Items from a dataset:
┌──

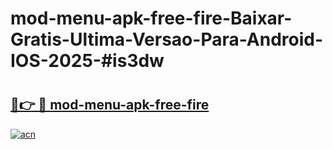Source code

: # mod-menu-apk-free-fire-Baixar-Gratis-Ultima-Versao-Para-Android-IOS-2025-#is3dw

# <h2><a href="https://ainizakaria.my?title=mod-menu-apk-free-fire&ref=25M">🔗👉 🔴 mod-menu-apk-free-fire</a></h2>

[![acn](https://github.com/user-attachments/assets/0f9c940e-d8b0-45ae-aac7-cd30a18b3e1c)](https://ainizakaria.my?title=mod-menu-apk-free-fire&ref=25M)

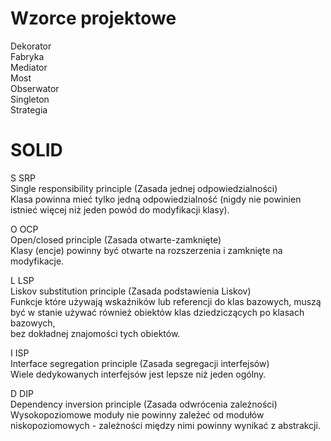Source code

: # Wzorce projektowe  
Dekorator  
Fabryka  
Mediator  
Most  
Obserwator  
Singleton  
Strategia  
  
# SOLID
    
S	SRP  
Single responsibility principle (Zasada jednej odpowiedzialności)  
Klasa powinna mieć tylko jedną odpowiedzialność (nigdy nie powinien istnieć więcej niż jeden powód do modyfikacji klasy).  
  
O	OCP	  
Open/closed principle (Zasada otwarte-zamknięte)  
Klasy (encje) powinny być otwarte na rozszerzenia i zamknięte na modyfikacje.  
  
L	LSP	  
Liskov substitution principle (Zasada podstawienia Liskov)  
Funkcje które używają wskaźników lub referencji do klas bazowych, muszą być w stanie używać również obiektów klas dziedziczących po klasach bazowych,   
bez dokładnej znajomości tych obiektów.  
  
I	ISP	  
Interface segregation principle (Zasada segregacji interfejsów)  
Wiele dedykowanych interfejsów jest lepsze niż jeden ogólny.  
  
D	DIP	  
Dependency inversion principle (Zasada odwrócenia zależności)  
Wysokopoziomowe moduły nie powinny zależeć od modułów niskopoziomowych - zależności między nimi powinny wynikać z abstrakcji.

└──
┌──

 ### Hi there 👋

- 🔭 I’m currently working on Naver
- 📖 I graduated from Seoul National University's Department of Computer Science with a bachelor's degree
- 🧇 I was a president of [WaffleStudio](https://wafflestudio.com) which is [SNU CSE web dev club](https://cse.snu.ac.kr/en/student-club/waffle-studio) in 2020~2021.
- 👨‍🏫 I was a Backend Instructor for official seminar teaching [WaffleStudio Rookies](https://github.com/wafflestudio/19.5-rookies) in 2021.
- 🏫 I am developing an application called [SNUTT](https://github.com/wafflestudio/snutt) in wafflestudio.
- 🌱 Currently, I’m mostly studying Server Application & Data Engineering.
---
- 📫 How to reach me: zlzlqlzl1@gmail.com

└──
┌──

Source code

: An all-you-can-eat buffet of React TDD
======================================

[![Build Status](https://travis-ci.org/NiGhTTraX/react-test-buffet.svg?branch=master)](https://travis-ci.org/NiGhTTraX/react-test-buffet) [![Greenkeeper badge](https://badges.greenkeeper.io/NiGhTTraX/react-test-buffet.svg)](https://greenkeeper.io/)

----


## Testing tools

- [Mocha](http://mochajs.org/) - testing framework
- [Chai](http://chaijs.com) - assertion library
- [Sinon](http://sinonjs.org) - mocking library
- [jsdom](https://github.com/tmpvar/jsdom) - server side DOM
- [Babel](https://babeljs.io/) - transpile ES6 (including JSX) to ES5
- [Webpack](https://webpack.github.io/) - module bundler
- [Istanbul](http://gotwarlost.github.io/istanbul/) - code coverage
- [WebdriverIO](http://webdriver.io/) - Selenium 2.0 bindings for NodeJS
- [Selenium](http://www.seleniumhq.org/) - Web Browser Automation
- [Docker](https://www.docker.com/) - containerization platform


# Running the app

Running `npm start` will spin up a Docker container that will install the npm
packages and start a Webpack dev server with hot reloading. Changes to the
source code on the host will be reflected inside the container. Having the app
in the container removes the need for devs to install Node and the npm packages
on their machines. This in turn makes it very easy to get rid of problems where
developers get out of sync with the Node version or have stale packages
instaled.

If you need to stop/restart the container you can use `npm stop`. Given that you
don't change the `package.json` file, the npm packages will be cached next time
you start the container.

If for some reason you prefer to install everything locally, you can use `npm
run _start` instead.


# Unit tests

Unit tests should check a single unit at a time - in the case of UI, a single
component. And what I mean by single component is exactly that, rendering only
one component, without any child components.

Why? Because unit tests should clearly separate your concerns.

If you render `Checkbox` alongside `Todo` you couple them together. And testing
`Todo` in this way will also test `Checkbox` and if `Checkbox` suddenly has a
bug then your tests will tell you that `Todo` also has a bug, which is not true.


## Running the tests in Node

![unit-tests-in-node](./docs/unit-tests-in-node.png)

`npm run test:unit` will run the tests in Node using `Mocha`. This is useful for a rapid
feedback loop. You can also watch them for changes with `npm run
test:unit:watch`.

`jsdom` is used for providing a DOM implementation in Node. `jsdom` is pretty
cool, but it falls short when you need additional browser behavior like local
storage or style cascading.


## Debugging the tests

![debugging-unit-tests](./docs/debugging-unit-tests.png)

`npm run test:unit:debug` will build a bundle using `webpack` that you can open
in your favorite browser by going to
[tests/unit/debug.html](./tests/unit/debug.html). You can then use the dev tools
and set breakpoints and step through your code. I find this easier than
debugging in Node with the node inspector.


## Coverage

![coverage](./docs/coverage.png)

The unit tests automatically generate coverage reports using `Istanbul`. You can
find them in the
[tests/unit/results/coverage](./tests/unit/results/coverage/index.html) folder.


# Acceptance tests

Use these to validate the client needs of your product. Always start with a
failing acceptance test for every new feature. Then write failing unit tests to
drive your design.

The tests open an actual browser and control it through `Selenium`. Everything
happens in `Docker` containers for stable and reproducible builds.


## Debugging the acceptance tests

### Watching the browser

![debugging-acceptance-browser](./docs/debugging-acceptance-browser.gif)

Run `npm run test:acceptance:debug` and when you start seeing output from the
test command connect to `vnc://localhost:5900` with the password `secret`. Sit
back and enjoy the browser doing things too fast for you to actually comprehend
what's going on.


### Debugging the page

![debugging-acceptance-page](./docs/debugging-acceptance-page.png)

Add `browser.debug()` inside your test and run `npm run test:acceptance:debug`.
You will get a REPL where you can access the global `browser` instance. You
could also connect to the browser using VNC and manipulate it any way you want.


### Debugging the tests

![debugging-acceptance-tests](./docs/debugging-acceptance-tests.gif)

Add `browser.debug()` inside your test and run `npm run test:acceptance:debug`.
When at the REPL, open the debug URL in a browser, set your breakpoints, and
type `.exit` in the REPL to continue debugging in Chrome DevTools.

└──

▸ **Work to complete**: Show all lines above that contain "fire".

▸ **Task result**:
: # mod-menu-apk-free-fire-Baixar-Gratis-Ultima-Versao-Para-Android-IOS-2025-#is3dw
# <h2><a href="https://ainizakaria.my?title=mod-menu-apk-free-fire&ref=25M">🔗👉 🔴 mod-menu-apk-free-fire</a></h2>
[![acn](https://github.com/user-attachments/assets/0f9c940e-d8b0-45ae-aac7-cd30a18b3e1c)](https://ainizakaria.my?title=mod-menu-apk-free-fire&ref=25M)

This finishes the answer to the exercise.